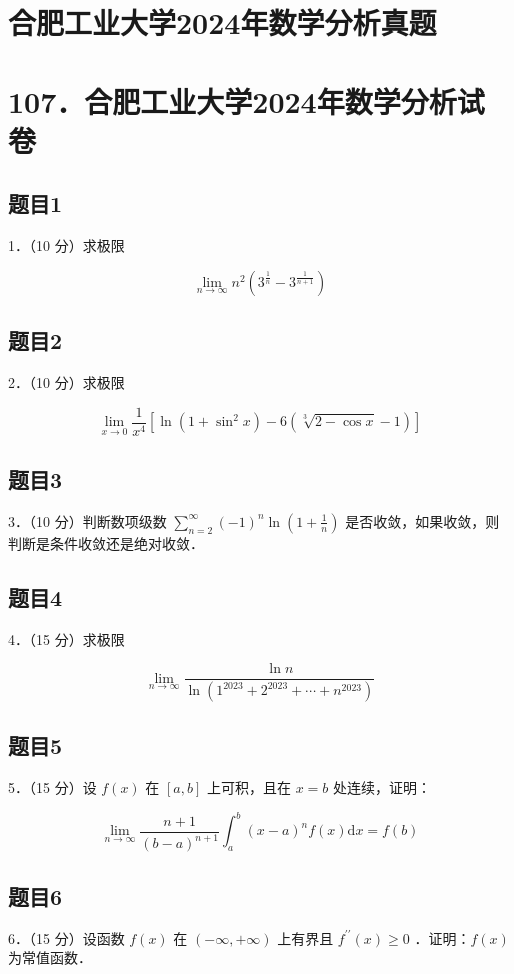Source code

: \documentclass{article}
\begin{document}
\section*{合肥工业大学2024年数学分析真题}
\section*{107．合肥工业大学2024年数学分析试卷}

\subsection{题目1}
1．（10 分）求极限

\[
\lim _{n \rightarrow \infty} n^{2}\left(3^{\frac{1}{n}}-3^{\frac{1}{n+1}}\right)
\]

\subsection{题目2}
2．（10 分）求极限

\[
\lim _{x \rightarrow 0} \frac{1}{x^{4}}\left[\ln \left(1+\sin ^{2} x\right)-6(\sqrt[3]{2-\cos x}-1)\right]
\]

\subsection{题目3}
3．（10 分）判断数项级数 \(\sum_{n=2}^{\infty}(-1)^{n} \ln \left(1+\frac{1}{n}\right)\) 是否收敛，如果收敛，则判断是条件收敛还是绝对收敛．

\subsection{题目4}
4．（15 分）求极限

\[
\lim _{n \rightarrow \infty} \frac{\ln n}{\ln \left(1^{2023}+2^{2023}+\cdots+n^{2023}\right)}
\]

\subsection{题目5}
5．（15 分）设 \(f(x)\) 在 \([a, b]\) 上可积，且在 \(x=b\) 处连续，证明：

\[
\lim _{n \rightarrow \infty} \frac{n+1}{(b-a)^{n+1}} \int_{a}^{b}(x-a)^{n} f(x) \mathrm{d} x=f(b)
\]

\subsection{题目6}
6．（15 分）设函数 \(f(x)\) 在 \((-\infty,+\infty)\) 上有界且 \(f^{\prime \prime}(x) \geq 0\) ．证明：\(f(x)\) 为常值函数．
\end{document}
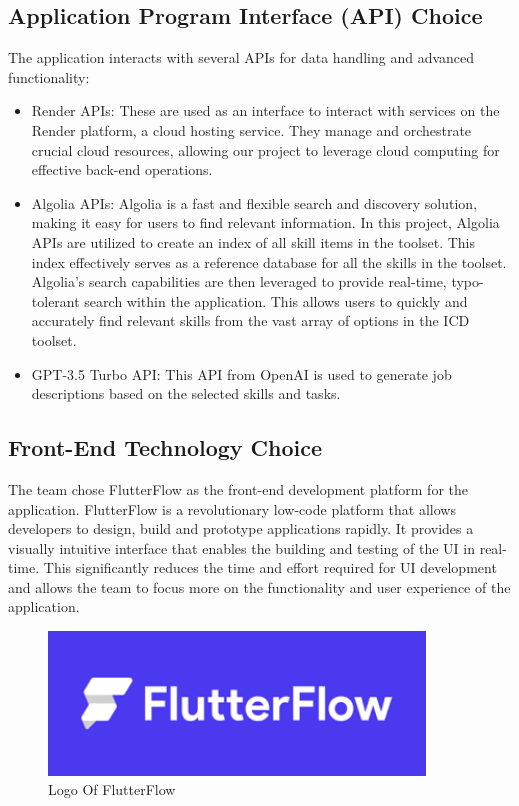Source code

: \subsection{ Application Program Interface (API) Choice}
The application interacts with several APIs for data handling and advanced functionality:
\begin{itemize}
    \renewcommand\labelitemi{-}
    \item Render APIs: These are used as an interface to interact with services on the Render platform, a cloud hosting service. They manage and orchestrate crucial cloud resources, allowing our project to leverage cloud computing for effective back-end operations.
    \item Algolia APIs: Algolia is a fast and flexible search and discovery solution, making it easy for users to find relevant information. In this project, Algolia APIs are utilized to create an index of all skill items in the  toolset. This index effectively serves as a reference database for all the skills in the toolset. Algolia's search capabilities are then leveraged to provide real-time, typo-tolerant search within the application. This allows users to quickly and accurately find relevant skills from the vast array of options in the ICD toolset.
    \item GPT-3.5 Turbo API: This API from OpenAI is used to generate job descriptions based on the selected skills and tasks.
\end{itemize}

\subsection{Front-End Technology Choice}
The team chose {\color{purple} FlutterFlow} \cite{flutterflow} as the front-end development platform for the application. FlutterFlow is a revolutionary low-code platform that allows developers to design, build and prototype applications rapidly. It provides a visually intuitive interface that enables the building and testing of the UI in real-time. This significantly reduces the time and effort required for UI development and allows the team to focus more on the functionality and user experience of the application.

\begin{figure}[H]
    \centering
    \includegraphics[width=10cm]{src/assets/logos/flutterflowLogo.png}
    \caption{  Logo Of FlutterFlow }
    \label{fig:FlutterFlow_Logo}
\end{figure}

-.-.-

TRY IT:
Leaving pictures aside, write out each record above exactly as given.

RESPONSE BOX:
Source code

: \documentclass{article}
\begin{document}
\section*{合肥工业大学2024年数学分析真题}
\section*{107．合肥工业大学2024年数学分析试卷}

\subsection{题目1}
1．（10 分）求极限

\[
\lim _{n \rightarrow \infty} n^{2}\left(3^{\frac{1}{n}}-3^{\frac{1}{n+1}}\right)
\]

\subsection{题目2}
2．（10 分）求极限

\[
\lim _{x \rightarrow 0} \frac{1}{x^{4}}\left[\ln \left(1+\sin ^{2} x\right)-6(\sqrt[3]{2-\cos x}-1)\right]
\]

\subsection{题目3}
3．（10 分）判断数项级数 \(\sum_{n=2}^{\infty}(-1)^{n} \ln \left(1+\frac{1}{n}\right)\) 是否收敛，如果收敛，则判断是条件收敛还是绝对收敛．

\subsection{题目4}
4．（15 分）求极限

\[
\lim _{n \rightarrow \infty} \frac{\ln n}{\ln \left(1^{2023}+2^{2023}+\cdots+n^{2023}\right)}
\]

\subsection{题目5}
5．（15 分）设 \(f(x)\) 在 \([a, b]\) 上可积，且在 \(x=b\) 处连续，证明：

\[
\lim _{n \rightarrow \infty} \frac{n+1}{(b-a)^{n+1}} \int_{a}^{b}(x-a)^{n} f(x) \mathrm{d} x=f(b)
\]

\subsection{题目6}
6．（15 分）设函数 \(f(x)\) 在 \((-\infty,+\infty)\) 上有界且 \(f^{\prime \prime}(x) \geq 0\) ．证明：\(f(x)\) 为常值函数．
\end{document}
Source code

: \subsection{ Application Program Interface (API) Choice}
The application interacts with several APIs for data handling and advanced functionality:
\begin{itemize}
    \renewcommand\labelitemi{-}
    \item Render APIs: These are used as an interface to interact with services on the Render platform, a cloud hosting service. They manage and orchestrate crucial cloud resources, allowing our project to leverage cloud computing for effective back-end operations.
    \item Algolia APIs: Algolia is a fast and flexible search and discovery solution, making it easy for users to find relevant information. In this project, Algolia APIs are utilized to create an index of all skill items in the  toolset. This index effectively serves as a reference database for all the skills in the toolset. Algolia's search capabilities are then leveraged to provide real-time, typo-tolerant search within the application. This allows users to quickly and accurately find relevant skills from the vast array of options in the ICD toolset.
    \item GPT-3.5 Turbo API: This API from OpenAI is used to generate job descriptions based on the selected skills and tasks.
\end{itemize}

\subsection{Front-End Technology Choice}
The team chose {\color{purple} FlutterFlow} \cite{flutterflow} as the front-end development platform for the application. FlutterFlow is a revolutionary low-code platform that allows developers to design, build and prototype applications rapidly. It provides a visually intuitive interface that enables the building and testing of the UI in real-time. This significantly reduces the time and effort required for UI development and allows the team to focus more on the functionality and user experience of the application.

\begin{figure}[H]
    \centering
    \includegraphics[width=10cm]{src/assets/logos/flutterflowLogo.png}
    \caption{  Logo Of FlutterFlow }
    \label{fig:FlutterFlow_Logo}
\end{figure}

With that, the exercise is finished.